Your objective |
Return exactly the span of lines in the following data that opens with the line containing "Please refer to" and closes with the line containing "18 or order.". Include nothing else.

Records shown |

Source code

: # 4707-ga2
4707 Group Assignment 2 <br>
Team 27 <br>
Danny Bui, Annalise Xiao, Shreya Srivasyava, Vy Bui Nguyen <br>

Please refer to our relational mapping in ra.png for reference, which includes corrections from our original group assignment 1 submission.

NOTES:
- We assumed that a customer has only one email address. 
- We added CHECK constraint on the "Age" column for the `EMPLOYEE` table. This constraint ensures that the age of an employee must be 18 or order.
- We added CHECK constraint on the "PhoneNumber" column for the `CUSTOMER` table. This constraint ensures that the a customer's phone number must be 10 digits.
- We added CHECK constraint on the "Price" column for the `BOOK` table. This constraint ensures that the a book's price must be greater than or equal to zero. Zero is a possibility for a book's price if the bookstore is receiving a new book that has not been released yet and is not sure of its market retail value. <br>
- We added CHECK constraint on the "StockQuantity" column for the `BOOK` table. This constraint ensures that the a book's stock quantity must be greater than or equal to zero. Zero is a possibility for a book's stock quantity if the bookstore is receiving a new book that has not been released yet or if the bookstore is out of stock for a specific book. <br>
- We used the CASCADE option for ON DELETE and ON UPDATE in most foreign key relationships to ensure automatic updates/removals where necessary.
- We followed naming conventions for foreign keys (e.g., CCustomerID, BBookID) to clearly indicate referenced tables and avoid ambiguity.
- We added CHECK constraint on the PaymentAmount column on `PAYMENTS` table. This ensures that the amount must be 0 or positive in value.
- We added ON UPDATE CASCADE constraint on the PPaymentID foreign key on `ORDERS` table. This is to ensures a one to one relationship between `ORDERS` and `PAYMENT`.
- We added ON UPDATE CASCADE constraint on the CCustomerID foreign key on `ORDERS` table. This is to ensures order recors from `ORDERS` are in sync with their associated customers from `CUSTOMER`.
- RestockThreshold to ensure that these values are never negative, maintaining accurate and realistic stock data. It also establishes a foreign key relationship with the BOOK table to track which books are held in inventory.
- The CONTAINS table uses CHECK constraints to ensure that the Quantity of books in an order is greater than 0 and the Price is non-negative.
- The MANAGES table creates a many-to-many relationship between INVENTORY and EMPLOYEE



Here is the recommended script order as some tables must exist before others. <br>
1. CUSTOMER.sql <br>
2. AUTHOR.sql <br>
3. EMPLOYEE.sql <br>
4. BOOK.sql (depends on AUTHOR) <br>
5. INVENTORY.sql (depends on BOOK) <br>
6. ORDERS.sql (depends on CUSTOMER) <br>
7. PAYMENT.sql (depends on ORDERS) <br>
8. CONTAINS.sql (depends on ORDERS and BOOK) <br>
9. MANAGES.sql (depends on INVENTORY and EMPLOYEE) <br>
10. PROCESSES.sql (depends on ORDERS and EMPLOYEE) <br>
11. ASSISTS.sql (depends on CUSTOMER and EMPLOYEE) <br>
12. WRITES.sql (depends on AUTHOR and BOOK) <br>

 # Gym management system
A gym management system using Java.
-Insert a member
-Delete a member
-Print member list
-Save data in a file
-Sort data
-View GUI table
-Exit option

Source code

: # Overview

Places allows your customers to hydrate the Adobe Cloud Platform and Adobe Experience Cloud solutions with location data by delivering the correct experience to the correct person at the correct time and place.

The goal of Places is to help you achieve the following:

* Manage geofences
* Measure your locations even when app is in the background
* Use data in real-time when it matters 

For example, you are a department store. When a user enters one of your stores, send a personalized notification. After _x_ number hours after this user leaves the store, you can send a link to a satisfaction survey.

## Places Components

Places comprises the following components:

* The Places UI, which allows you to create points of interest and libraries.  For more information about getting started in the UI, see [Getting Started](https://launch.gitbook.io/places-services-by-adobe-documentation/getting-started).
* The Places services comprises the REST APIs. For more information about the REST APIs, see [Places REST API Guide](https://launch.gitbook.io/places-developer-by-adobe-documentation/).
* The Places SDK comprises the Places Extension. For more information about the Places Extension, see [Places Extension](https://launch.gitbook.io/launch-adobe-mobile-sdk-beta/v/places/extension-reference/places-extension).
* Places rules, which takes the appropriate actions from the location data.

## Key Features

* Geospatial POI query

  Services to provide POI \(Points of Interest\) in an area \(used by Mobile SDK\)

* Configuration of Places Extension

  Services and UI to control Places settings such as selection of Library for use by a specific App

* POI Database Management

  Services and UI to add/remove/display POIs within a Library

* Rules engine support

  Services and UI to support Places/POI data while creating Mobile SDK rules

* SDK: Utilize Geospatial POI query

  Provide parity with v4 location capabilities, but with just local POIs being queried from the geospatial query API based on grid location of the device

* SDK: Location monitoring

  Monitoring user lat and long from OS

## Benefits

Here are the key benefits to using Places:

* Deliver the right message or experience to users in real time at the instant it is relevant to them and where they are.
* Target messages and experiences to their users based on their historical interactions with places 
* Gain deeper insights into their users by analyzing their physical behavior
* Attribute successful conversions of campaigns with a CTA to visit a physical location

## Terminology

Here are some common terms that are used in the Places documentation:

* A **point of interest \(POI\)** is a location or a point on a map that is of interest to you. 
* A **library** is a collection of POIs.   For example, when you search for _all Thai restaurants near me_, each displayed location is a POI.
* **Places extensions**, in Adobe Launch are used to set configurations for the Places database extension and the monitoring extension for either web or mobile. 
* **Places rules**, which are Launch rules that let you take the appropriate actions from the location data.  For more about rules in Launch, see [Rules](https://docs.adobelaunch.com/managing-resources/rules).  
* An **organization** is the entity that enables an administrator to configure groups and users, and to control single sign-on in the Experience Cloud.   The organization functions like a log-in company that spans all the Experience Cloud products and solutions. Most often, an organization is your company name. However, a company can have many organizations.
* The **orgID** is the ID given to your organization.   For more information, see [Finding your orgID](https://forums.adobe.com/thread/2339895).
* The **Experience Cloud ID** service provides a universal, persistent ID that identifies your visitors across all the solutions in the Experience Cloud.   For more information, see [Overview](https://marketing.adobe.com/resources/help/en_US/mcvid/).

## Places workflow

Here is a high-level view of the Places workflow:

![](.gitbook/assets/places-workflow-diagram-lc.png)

Result of this exercise |
Please refer to our relational mapping in ra.png for reference, which includes corrections from our original group assignment 1 submission.

NOTES:
- We assumed that a customer has only one email address. 
- We added CHECK constraint on the "Age" column for the `EMPLOYEE` table. This constraint ensures that the age of an employee must be 18 or order.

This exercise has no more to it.